But a greater magic lies in the audio links, along with Crutchfield’s commentary, which go to the heart of his creative agenda. As a recurrent note explains, “Teatro Nuovo puts great emphasis on learning from the singers who had never heard, or heard of, microphone singing—primitive recordings from more than a century ago, forming a link to the traditions of opera’s heyday and the infinite potential of the natural, unassisted human voice.”

Today, the world of acoustic, unamplified sound—and nothing but—is as remote from human experience as the Garden of Eden. Through the hiss and crackle of archaic audio, the vibrant presence of voices long gone startles the ear time and time again. Who sings with such focus today? With such point and drive? For the novice, the general essay “Listening to Ancient Voices,” decked out with expertly chosen comparative clips, does wonders to break the ice.

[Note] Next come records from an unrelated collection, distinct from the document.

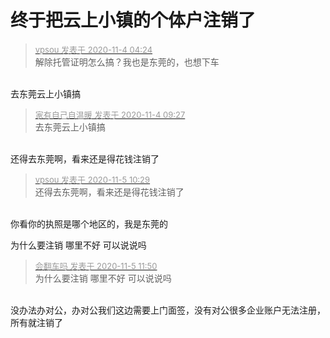 # 终于把云上小镇的个体户注销了


<div class="quote"><blockquote><font size="2"><a href="https://www.hostloc.com/forum.php?mod=redirect&amp;goto=findpost&amp;pid=9399300&amp;ptid=761509" target="_blank"><font color="#999999">vpsou 发表于 2020-11-4 04:24</font></a></font><br />
解除托管证明怎么搞？我也是东莞的，也想下车</blockquote></div><br />
去东莞云上小镇搞

<div class="quote"><blockquote><font size="2"><a href="https://www.hostloc.com/forum.php?mod=redirect&amp;goto=findpost&amp;pid=9399633&amp;ptid=761509" target="_blank"><font color="#999999">家有自己自温暖 发表于 2020-11-4 09:27</font></a></font><br />
去东莞云上小镇搞</blockquote></div><br />
还得去东莞啊，看来还是得花钱注销了

<div class="quote"><blockquote><font size="2"><a href="https://www.hostloc.com/forum.php?mod=redirect&amp;goto=findpost&amp;pid=9405383&amp;ptid=761509" target="_blank"><font color="#999999">vpsou 发表于 2020-11-5 10:29</font></a></font><br />
还得去东莞啊，看来还是得花钱注销了</blockquote></div><br />
你看你的执照是哪个地区的，我是东莞的

为什么要注销 哪里不好 可以说说吗

<div class="quote"><blockquote><font size="2"><a href="https://www.hostloc.com/forum.php?mod=redirect&amp;goto=findpost&amp;pid=9405846&amp;ptid=761509" target="_blank"><font color="#999999">会翻车吗 发表于 2020-11-5 11:50</font></a></font><br />
为什么要注销 哪里不好 可以说说吗</blockquote></div><br />
没办法办对公，办对公我们这边需要上门面签，没有对公很多企业账户无法注册，所有就注销了
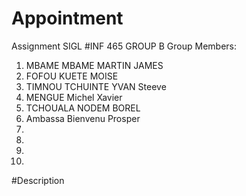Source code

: # Appointment
Assignment SIGL
#INF 465 GROUP B
Group Members:
1. MBAME MBAME MARTIN JAMES
2. FOFOU KUETE MOISE 
3. TIMNOU TCHUINTE YVAN Steeve
4.  MENGUE Michel Xavier
5. TCHOUALA NODEM BOREL
6. Ambassa Bienvenu Prosper
7.
8.
9.
10.

#Description

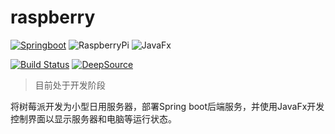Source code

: # raspberry

[![Springboot](https://img.shields.io/badge/SpringBoot-2.4.1-success)](https://spring.io/projects/spring-boot) ![RaspberryPi](https://img.shields.io/badge/RaspberryPi-4B-important) ![JavaFx](https://img.shields.io/badge/JavaFx-11.0.2-blue)

[![Build Status](https://travis-ci.com/novisfff/raspberry.svg?branch=master)](https://travis-ci.com/novisfff/raspberry) [![DeepSource](https://deepsource.io/gh/novisfff/raspberry.svg/?label=active+issues&show_trend=true)](https://deepsource.io/gh/novisfff/raspberry/?ref=repository-badge)

> 目前处于开发阶段

将树莓派开发为小型日用服务器，部署Spring boot后端服务，并使用JavaFx开发控制界面以显示服务器和电脑等运行状态。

Will’s latest “Record of the Week,” under the title “Black Lives,” celebrates not just one voice but six, starting with Roland Hayes, who was born four years after the incomparable Enrico Caruso but outlived him by over half a century. In 1919, at his own expense, Hayes recorded the lament from Pagliacci, one of Caruso’s top hits. American opera houses could find no use for a black tenor. In blind auditions, his brooding, plangent ferocity would have opened many doors.